(Saved data entries)
________________
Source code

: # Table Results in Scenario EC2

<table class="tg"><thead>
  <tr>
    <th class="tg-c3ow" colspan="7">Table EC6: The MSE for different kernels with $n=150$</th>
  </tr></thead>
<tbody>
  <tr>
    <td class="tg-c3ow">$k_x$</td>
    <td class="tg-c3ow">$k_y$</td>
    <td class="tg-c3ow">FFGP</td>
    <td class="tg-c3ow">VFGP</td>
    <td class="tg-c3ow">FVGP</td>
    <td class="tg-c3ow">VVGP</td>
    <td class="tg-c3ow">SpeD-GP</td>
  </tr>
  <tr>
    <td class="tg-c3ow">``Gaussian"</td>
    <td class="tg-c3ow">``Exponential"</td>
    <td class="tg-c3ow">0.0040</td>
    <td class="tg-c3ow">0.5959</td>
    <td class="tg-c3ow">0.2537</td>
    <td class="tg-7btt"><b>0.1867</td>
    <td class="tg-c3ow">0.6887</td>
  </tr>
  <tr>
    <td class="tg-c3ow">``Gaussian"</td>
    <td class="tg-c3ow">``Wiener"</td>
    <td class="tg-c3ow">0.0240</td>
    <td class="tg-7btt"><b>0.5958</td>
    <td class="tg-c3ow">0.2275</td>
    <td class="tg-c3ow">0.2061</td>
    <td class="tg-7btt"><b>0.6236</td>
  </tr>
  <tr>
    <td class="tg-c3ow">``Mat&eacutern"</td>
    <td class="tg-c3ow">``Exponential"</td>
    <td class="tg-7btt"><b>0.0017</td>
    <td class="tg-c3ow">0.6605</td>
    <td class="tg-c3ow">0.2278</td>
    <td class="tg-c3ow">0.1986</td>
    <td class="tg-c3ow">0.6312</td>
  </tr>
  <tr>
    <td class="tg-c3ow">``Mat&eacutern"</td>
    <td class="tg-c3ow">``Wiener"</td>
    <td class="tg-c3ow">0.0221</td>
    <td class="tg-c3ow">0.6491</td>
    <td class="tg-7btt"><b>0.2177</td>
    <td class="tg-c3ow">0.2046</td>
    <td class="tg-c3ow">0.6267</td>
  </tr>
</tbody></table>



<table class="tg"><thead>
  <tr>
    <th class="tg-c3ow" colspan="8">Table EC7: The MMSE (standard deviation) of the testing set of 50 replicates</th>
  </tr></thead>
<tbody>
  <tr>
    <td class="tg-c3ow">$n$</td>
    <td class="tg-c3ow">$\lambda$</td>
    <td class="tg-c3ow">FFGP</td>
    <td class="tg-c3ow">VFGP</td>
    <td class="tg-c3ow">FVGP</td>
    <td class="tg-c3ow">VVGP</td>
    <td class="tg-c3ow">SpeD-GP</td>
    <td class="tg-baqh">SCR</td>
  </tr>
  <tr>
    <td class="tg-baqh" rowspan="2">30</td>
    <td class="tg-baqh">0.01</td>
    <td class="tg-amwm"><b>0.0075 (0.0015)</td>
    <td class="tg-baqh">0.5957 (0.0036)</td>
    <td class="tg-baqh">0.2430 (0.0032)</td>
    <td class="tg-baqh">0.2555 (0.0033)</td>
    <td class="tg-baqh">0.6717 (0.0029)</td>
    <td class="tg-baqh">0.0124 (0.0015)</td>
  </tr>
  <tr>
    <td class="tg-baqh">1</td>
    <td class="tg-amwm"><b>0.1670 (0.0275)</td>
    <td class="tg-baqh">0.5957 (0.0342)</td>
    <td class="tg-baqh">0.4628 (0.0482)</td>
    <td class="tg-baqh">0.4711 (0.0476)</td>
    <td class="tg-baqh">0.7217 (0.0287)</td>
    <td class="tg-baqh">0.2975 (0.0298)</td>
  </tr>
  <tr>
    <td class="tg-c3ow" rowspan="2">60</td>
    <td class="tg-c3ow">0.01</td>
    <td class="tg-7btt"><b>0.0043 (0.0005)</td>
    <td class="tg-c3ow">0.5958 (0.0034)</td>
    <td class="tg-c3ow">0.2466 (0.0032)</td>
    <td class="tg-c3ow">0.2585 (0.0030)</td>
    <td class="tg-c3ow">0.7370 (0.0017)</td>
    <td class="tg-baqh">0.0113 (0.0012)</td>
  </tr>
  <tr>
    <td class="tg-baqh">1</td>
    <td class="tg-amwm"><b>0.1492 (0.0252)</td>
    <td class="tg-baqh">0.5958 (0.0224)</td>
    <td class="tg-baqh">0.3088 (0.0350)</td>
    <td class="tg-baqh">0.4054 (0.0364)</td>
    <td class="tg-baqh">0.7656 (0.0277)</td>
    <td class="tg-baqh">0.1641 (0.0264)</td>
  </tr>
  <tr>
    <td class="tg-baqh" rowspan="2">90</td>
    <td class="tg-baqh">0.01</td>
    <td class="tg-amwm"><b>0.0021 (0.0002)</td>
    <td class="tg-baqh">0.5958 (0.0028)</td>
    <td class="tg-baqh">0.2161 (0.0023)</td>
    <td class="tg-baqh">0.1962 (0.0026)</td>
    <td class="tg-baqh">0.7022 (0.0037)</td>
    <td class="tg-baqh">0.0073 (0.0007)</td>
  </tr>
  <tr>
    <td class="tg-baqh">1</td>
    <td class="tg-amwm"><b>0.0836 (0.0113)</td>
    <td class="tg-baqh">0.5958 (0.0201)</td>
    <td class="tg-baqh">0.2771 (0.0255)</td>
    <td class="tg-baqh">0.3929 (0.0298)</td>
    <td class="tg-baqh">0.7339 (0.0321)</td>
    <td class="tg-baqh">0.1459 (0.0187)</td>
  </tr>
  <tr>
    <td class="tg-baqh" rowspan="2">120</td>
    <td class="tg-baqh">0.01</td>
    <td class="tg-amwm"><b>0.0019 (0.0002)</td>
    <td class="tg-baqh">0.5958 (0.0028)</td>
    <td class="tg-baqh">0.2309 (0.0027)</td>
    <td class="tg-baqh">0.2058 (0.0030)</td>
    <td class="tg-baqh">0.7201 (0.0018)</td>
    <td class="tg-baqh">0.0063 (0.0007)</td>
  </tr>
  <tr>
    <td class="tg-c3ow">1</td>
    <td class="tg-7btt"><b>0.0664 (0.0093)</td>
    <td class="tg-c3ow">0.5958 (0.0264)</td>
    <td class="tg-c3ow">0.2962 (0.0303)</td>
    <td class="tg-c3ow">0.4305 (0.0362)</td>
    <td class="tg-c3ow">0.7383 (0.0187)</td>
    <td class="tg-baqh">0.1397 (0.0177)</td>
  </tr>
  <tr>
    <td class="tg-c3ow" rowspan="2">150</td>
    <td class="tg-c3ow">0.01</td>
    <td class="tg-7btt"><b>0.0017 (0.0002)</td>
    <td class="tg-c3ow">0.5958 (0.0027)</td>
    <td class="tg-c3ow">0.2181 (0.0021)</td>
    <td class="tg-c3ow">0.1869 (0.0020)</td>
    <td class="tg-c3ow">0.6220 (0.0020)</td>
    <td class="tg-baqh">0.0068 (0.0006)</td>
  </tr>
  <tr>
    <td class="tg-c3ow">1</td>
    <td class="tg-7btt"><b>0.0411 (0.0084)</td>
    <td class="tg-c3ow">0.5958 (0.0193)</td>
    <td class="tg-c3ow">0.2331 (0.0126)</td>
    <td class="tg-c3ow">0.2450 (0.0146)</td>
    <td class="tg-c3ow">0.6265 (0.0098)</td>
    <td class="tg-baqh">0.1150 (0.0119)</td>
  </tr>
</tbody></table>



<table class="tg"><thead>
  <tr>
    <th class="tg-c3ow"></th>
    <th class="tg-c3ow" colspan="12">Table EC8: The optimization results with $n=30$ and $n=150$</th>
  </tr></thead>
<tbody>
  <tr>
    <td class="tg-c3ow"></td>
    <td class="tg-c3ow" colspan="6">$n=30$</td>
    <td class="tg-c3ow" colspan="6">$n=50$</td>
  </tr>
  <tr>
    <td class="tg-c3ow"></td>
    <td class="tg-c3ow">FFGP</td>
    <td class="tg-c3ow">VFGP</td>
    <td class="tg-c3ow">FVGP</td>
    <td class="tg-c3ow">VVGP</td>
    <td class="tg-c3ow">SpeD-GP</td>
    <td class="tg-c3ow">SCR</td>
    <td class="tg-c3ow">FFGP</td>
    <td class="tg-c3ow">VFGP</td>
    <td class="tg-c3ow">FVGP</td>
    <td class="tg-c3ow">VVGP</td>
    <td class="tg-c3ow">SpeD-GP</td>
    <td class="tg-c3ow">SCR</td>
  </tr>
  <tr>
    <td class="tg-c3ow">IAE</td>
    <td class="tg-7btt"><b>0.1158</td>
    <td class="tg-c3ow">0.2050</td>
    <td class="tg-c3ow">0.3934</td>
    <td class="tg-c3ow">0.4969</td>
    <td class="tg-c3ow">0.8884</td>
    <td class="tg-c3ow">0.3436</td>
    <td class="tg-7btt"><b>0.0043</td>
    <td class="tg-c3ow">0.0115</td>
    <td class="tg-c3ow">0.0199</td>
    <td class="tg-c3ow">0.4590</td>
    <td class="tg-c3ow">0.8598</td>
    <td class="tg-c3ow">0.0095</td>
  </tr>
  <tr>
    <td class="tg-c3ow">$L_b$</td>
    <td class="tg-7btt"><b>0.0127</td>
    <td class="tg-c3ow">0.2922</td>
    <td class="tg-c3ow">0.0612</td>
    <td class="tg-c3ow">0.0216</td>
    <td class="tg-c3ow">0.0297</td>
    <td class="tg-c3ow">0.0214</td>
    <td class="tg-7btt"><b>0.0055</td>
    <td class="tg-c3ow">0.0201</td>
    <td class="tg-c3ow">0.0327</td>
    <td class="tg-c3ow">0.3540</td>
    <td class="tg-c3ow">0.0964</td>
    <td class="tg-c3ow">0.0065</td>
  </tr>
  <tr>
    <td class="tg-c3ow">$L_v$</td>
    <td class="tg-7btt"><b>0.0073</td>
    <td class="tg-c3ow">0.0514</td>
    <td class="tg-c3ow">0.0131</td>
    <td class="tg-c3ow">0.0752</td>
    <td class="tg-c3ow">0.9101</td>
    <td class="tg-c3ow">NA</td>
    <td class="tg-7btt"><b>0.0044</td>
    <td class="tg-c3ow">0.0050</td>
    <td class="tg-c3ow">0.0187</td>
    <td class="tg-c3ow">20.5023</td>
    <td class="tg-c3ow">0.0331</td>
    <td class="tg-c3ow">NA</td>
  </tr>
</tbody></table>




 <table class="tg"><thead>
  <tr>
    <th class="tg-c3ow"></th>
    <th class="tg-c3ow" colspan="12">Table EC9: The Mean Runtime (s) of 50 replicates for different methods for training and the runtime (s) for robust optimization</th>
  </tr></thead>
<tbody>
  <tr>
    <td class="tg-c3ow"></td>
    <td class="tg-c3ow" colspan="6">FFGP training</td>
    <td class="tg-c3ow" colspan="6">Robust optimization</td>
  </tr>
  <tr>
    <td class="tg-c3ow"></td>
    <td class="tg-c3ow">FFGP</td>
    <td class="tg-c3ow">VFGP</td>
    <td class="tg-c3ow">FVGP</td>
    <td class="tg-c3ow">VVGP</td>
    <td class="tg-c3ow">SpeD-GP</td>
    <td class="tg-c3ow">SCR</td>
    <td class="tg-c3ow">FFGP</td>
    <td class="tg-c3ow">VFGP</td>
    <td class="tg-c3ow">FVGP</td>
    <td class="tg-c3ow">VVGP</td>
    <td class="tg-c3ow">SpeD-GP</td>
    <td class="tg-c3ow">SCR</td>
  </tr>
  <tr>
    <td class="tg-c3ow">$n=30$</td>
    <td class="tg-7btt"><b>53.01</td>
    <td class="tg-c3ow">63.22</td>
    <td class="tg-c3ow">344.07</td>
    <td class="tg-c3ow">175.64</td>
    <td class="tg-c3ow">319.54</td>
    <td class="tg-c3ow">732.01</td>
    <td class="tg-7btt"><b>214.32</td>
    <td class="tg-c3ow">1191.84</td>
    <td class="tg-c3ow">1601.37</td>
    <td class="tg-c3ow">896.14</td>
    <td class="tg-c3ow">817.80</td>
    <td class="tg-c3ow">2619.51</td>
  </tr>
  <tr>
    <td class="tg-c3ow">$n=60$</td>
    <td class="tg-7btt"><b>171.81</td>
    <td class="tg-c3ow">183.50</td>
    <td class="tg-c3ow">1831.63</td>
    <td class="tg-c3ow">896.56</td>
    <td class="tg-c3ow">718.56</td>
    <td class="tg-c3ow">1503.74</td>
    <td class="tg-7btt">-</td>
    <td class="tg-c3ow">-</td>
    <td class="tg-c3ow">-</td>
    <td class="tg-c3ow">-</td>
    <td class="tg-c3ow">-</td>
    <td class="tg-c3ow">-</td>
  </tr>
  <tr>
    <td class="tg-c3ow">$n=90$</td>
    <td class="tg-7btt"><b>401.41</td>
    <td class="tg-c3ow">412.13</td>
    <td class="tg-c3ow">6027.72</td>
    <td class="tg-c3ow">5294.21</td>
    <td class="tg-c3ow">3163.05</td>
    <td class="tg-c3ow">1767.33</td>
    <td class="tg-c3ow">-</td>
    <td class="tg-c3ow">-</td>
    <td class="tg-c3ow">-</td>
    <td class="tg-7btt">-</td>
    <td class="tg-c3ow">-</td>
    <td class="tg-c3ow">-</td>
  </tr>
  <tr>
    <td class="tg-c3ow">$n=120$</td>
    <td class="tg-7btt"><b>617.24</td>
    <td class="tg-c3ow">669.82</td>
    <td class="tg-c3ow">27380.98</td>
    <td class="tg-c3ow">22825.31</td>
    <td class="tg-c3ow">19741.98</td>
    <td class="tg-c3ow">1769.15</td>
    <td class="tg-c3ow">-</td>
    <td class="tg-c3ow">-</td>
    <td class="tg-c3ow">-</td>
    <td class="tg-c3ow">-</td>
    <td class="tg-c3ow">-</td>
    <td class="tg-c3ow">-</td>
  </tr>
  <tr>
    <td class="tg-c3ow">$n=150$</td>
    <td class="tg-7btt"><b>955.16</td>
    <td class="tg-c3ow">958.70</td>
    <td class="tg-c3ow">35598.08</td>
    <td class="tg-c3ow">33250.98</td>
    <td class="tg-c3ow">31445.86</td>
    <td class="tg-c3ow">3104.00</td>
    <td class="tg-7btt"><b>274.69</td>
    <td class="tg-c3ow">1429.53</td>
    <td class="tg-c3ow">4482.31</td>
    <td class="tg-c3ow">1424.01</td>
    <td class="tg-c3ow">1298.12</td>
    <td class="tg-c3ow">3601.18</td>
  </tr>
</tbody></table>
________________
# Task item:
When the records above are checked line by line, how many lines contain the word "replicates"? Please give only that number.

# Exercise solution:
2